## TASK GOAL
From the records below, transcribe only the lines running from the one with "五、關于各類人事文件之處理事項。" through the one with "一、有關支付業務與工作計畫之指示及決定。". Keep both of those end lines.

## TASK INPUTS

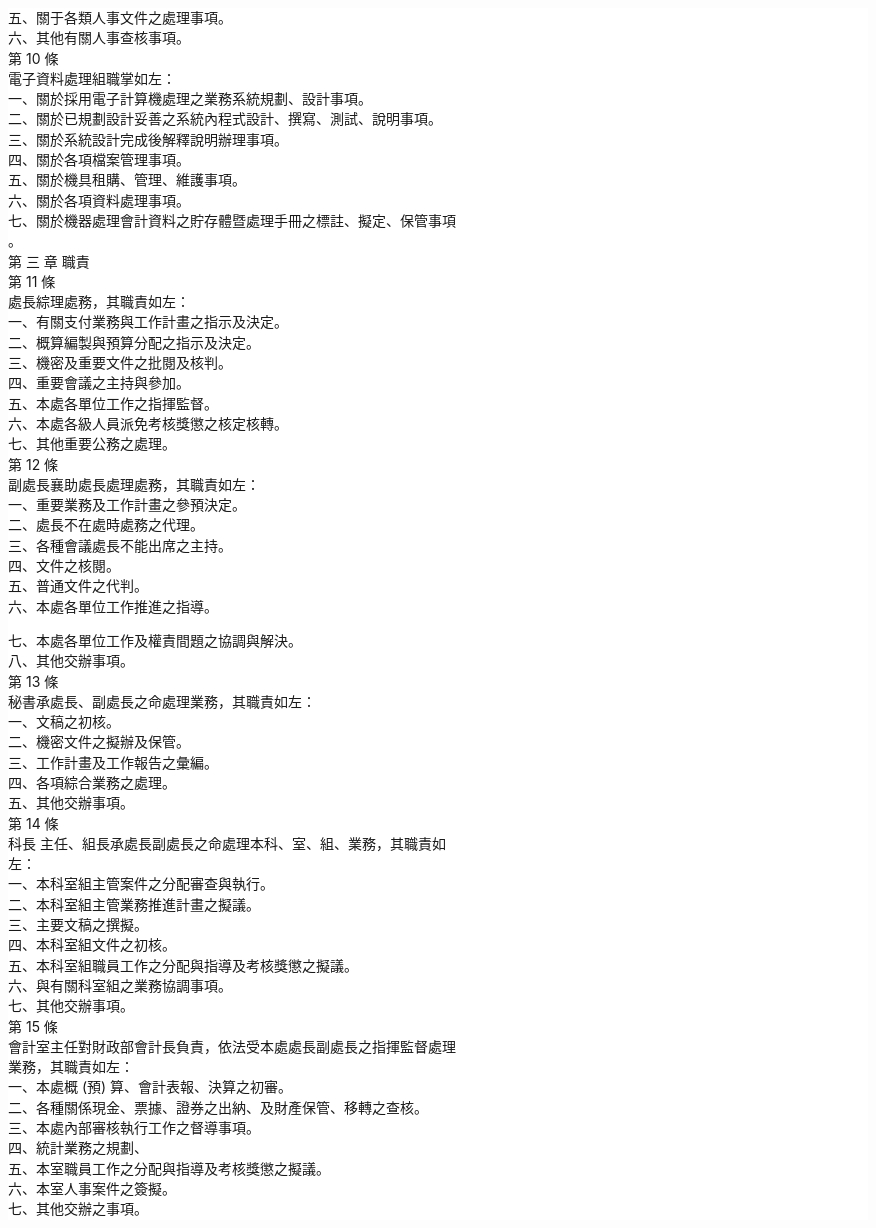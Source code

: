 
五、關于各類人事文件之處理事項。  
六、其他有關人事查核事項。  
第 10 條  
電子資料處理組職掌如左：  
一、關於採用電子計算機處理之業務系統規劃、設計事項。  
二、關於已規劃設計妥善之系統內程式設計、撰寫、測試、說明事項。  
三、關於系統設計完成後解釋說明辦理事項。  
四、關於各項檔案管理事項。  
五、關於機具租購、管理、維護事項。  
六、關於各項資料處理事項。  
七、關於機器處理會計資料之貯存體暨處理手冊之標註、擬定、保管事項  
。  
第 三 章 職責  
第 11 條  
處長綜理處務，其職責如左：  
一、有關支付業務與工作計畫之指示及決定。  
二、概算編製與預算分配之指示及決定。  
三、機密及重要文件之批閱及核判。  
四、重要會議之主持與參加。  
五、本處各單位工作之指揮監督。  
六、本處各級人員派免考核獎懲之核定核轉。  
七、其他重要公務之處理。  
第 12 條  
副處長襄助處長處理處務，其職責如左：  
一、重要業務及工作計畫之參預決定。  
二、處長不在處時處務之代理。  
三、各種會議處長不能出席之主持。  
四、文件之核閱。  
五、普通文件之代判。  
六、本處各單位工作推進之指導。  


七、本處各單位工作及權責間題之協調與解決。  
八、其他交辦事項。  
第 13 條  
秘書承處長、副處長之命處理業務，其職責如左：  
一、文稿之初核。  
二、機密文件之擬辦及保管。  
三、工作計畫及工作報告之彙編。  
四、各項綜合業務之處理。  
五、其他交辦事項。  
第 14 條  
科長 主任、組長承處長副處長之命處理本科、室、組、業務，其職責如  
左：  
一、本科室組主管案件之分配審查與執行。  
二、本科室組主管業務推進計畫之擬議。  
三、主要文稿之撰擬。  
四、本科室組文件之初核。  
五、本科室組職員工作之分配與指導及考核獎懲之擬議。  
六、與有關科室組之業務協調事項。  
七、其他交辦事項。  
第 15 條  
會計室主任對財政部會計長負責，依法受本處處長副處長之指揮監督處理  
業務，其職責如左：  
一、本處概 (預) 算、會計表報、決算之初審。  
二、各種關係現金、票據、證券之出納、及財產保管、移轉之查核。  
三、本處內部審核執行工作之督導事項。  
四、統計業務之規劃、  
五、本室職員工作之分配與指導及考核獎懲之擬議。  
六、本室人事案件之簽擬。  
七、其他交辦之事項。  
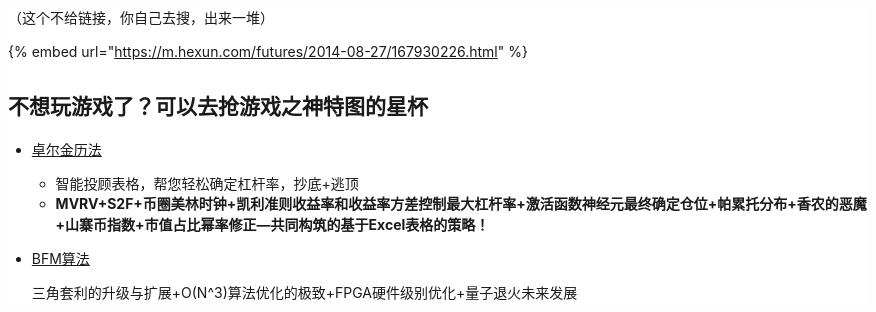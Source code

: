 （这个不给链接，你自己去搜，出来一堆）

{% embed url="https://m.hexun.com/futures/2014-08-27/167930226.html" %}

## 不想玩游戏了？可以去抢游戏之神特图的星杯

* [卓尔金历法](../bfm-ds-bi-fang-meng-shu-ju-zhi-chi/zi-chan-pei-zhi/the-tzolkin-calendar/)
  * 智能投顾表格，帮您轻松确定杠杆率，抄底+逃顶
  * **MVRV+S2F+币圈美林时钟+凯利准则收益率和收益率方差控制最大杠杆率+激活函数神经元最终确定仓位+帕累托分布+香农的恶魔+山寨币指数+市值占比幂率修正—共同构筑的基于Excel表格的策略！**
*   [BFM算法](../bfm-rins.-bi-fang-meng-ke-xue-yan-jiu-yuan/suan-fa-yan-jiu-yuan/)

    三角套利的升级与扩展+O(N^3)算法优化的极致+FPGA硬件级别优化+量子退火未来发展

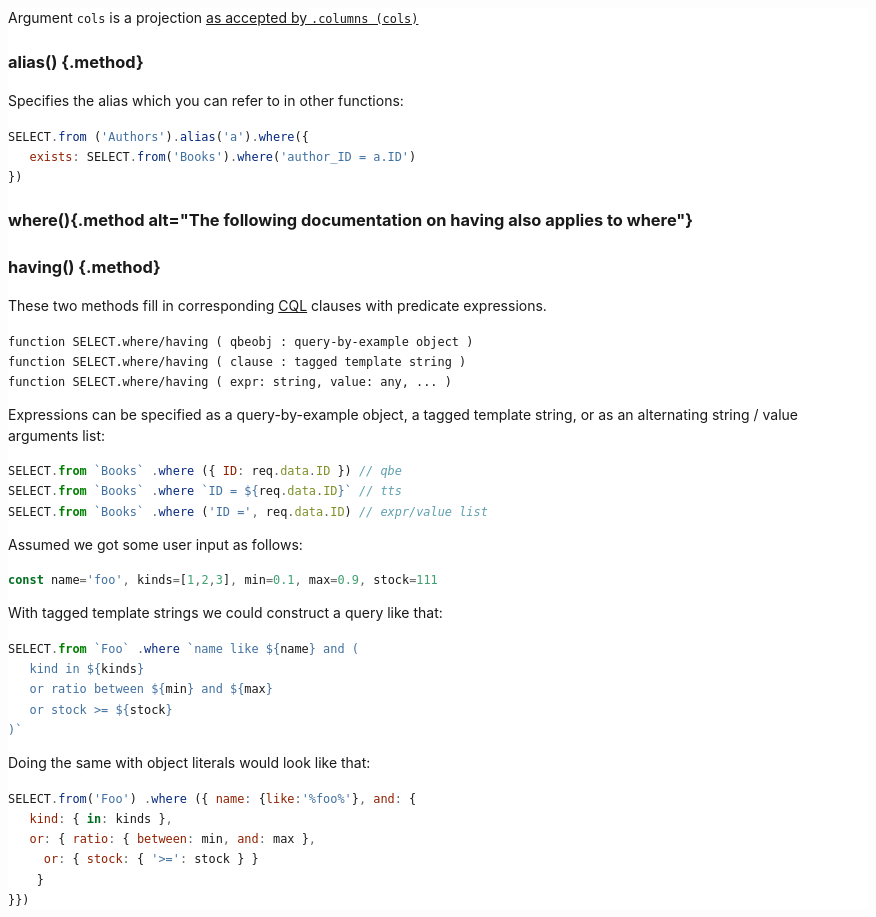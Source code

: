 Argument `cols` is a projection [as accepted by `.columns (cols)`](#columns)



### alias() {.method}

Specifies the alias which you can refer to in other functions:

```js
SELECT.from ('Authors').alias('a').where({
   exists: SELECT.from('Books').where('author_ID = a.ID')
})
```



### where(){.method alt="The following documentation on having also applies to where"}

### having() {.method}

These two methods fill in corresponding  [CQL](../cds/cql) clauses with predicate  expressions.

```tsx
function SELECT.where/having ( qbeobj : query-by-example object )
function SELECT.where/having ( clause : tagged template string )
function SELECT.where/having ( expr: string, value: any, ... )
```

Expressions can be specified as a query-by-example object, a tagged template string, or as an alternating string / value arguments list:

```js
SELECT.from `Books` .where ({ ID: req.data.ID }) // qbe
SELECT.from `Books` .where `ID = ${req.data.ID}` // tts
SELECT.from `Books` .where ('ID =', req.data.ID) // expr/value list
```
Assumed we got some user input as follows:

```js
const name='foo', kinds=[1,2,3], min=0.1, max=0.9, stock=111
```

With tagged template strings we could construct a query like that:

```js
SELECT.from `Foo` .where `name like ${name} and (
   kind in ${kinds}
   or ratio between ${min} and ${max}
   or stock >= ${stock}
)`
```

Doing the same with object literals would look like that:

```js
SELECT.from('Foo') .where ({ name: {like:'%foo%'}, and: {
   kind: { in: kinds },
   or: { ratio: { between: min, and: max },
     or: { stock: { '>=': stock } }
    }
}})
```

## SOLUTION TO THIS PROBLEM
五、關于各類人事文件之處理事項。  
六、其他有關人事查核事項。  
第 10 條  
電子資料處理組職掌如左：  
一、關於採用電子計算機處理之業務系統規劃、設計事項。  
二、關於已規劃設計妥善之系統內程式設計、撰寫、測試、說明事項。  
三、關於系統設計完成後解釋說明辦理事項。  
四、關於各項檔案管理事項。  
五、關於機具租購、管理、維護事項。  
六、關於各項資料處理事項。  
七、關於機器處理會計資料之貯存體暨處理手冊之標註、擬定、保管事項  
。  
第 三 章 職責  
第 11 條  
處長綜理處務，其職責如左：  
一、有關支付業務與工作計畫之指示及決定。  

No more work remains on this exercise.